■ Material supplied:
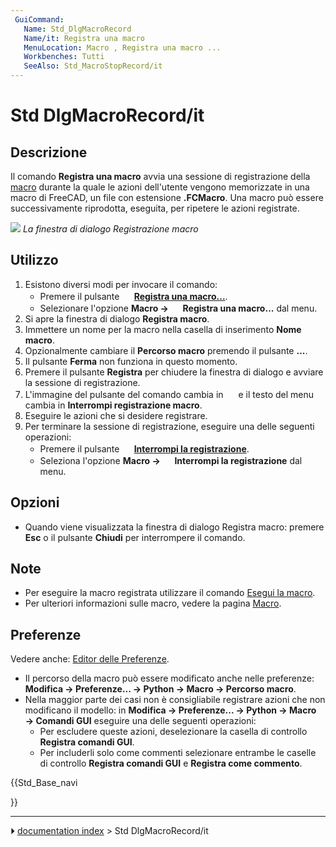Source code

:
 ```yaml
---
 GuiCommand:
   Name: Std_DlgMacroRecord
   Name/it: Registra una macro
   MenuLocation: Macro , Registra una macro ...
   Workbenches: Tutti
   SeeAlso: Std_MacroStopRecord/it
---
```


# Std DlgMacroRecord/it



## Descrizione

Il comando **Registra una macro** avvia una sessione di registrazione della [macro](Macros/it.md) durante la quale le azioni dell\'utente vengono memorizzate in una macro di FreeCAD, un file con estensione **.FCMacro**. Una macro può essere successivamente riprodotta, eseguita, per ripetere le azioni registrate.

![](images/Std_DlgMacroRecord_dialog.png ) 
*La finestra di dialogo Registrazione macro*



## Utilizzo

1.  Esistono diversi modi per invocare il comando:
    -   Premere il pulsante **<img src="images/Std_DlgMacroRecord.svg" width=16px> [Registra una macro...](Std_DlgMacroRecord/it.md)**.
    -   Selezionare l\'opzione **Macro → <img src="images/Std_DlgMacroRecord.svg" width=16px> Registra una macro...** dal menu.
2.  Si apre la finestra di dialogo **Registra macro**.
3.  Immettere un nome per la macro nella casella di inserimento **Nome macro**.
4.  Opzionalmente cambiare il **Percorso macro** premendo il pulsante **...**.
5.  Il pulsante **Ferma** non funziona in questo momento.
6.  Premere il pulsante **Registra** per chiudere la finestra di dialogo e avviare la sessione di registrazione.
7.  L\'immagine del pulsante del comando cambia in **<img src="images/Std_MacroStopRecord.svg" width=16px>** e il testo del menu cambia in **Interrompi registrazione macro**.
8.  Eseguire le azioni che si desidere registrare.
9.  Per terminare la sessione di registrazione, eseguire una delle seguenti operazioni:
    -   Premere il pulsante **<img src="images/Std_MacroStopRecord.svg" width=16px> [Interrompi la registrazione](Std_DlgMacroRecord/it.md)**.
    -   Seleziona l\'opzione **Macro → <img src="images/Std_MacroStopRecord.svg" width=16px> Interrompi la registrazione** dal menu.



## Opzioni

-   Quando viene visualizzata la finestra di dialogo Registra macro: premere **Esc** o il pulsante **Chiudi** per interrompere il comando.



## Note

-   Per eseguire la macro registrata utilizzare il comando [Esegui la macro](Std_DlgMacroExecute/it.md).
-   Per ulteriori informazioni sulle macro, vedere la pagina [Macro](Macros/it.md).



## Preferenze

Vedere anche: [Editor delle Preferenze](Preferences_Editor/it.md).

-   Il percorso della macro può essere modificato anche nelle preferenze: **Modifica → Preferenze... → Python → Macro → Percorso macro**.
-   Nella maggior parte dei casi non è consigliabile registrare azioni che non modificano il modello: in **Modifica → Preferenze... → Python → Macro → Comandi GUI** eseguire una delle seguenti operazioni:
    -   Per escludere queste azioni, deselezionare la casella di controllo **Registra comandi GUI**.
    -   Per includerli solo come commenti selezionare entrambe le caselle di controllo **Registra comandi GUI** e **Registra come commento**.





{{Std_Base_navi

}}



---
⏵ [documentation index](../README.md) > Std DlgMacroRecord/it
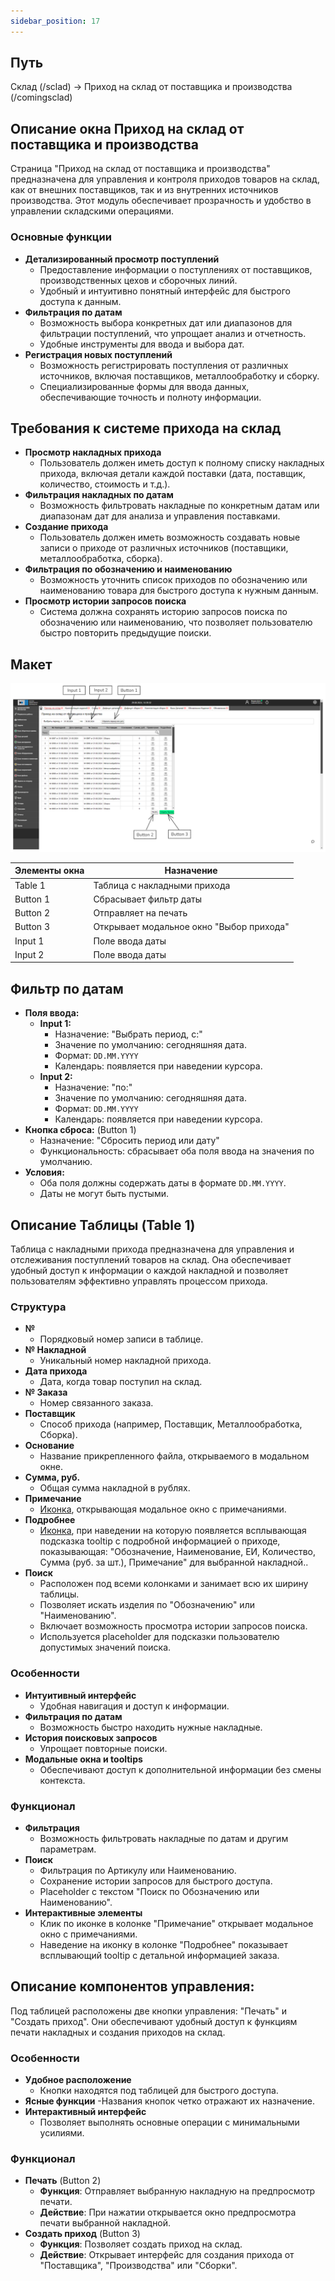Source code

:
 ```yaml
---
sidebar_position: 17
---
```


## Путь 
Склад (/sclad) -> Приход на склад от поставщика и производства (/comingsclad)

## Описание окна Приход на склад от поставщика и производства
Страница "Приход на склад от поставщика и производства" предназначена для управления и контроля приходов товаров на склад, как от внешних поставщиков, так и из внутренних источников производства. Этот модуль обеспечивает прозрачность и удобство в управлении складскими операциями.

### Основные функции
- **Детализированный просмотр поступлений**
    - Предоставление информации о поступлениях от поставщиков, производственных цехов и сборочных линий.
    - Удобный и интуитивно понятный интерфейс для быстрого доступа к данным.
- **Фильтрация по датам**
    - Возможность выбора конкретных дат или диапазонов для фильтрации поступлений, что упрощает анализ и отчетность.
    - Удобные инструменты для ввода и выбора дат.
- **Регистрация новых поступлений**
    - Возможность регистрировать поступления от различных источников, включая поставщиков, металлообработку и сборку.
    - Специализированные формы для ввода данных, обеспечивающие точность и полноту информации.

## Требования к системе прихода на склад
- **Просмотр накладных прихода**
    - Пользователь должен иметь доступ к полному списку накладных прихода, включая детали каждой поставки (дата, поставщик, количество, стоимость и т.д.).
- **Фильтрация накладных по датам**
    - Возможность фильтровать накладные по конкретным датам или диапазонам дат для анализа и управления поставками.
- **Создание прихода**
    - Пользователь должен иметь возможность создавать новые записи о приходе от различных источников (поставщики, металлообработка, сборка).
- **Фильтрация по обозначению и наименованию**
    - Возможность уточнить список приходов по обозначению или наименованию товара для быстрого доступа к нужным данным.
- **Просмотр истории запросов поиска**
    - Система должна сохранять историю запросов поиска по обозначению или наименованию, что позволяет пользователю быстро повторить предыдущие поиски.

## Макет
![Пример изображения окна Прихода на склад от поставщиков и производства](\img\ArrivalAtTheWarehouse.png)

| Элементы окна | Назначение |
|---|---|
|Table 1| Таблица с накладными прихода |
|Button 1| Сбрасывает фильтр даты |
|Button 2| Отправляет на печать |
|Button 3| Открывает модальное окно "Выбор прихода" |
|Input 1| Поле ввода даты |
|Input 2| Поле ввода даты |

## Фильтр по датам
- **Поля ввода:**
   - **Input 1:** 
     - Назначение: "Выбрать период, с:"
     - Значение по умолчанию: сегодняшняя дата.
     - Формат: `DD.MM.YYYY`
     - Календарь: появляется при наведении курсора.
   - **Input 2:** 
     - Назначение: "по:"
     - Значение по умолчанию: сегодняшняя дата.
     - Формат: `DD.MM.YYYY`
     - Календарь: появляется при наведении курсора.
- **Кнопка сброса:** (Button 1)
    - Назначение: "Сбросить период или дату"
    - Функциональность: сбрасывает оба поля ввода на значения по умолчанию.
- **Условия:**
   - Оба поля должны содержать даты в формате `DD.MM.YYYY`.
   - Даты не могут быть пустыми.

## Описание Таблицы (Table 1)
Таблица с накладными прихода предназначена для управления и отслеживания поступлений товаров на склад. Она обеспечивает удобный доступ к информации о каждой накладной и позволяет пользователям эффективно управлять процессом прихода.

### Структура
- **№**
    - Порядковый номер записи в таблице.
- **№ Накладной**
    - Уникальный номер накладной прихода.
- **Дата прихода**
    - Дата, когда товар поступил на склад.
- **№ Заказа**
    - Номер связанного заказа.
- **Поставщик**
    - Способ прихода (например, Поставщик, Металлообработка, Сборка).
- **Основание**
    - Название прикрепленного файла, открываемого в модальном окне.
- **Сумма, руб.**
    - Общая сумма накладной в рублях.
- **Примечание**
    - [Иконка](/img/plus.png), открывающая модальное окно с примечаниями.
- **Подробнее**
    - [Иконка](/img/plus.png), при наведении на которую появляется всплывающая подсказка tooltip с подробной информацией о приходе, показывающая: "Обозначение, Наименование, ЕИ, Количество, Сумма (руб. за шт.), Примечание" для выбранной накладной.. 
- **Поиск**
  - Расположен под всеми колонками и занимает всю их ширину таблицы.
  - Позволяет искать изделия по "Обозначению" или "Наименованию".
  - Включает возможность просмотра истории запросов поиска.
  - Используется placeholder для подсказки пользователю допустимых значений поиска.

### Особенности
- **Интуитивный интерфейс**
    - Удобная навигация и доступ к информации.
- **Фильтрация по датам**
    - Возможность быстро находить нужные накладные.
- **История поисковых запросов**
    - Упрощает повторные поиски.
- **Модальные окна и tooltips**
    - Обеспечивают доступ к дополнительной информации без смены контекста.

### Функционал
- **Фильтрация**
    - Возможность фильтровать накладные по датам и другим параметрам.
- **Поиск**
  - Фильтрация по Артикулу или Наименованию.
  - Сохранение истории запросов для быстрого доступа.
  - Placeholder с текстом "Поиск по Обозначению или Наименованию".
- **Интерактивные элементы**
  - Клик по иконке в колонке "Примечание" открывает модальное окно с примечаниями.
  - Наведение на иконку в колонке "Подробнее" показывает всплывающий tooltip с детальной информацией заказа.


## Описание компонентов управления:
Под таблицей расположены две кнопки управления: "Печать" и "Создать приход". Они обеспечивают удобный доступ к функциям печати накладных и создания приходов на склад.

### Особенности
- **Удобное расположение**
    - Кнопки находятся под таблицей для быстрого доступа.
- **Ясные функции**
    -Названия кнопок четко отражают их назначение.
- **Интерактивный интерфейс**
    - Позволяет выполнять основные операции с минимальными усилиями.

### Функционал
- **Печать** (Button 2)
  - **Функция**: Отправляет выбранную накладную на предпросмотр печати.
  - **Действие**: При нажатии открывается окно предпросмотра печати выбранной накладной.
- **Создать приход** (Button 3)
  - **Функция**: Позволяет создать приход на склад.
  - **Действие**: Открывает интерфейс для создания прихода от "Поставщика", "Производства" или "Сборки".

■ How to complete this task:
Across all the lines of the data, count those that include the word "ввода" and reply with that number only.

■ Result for this exercise:
6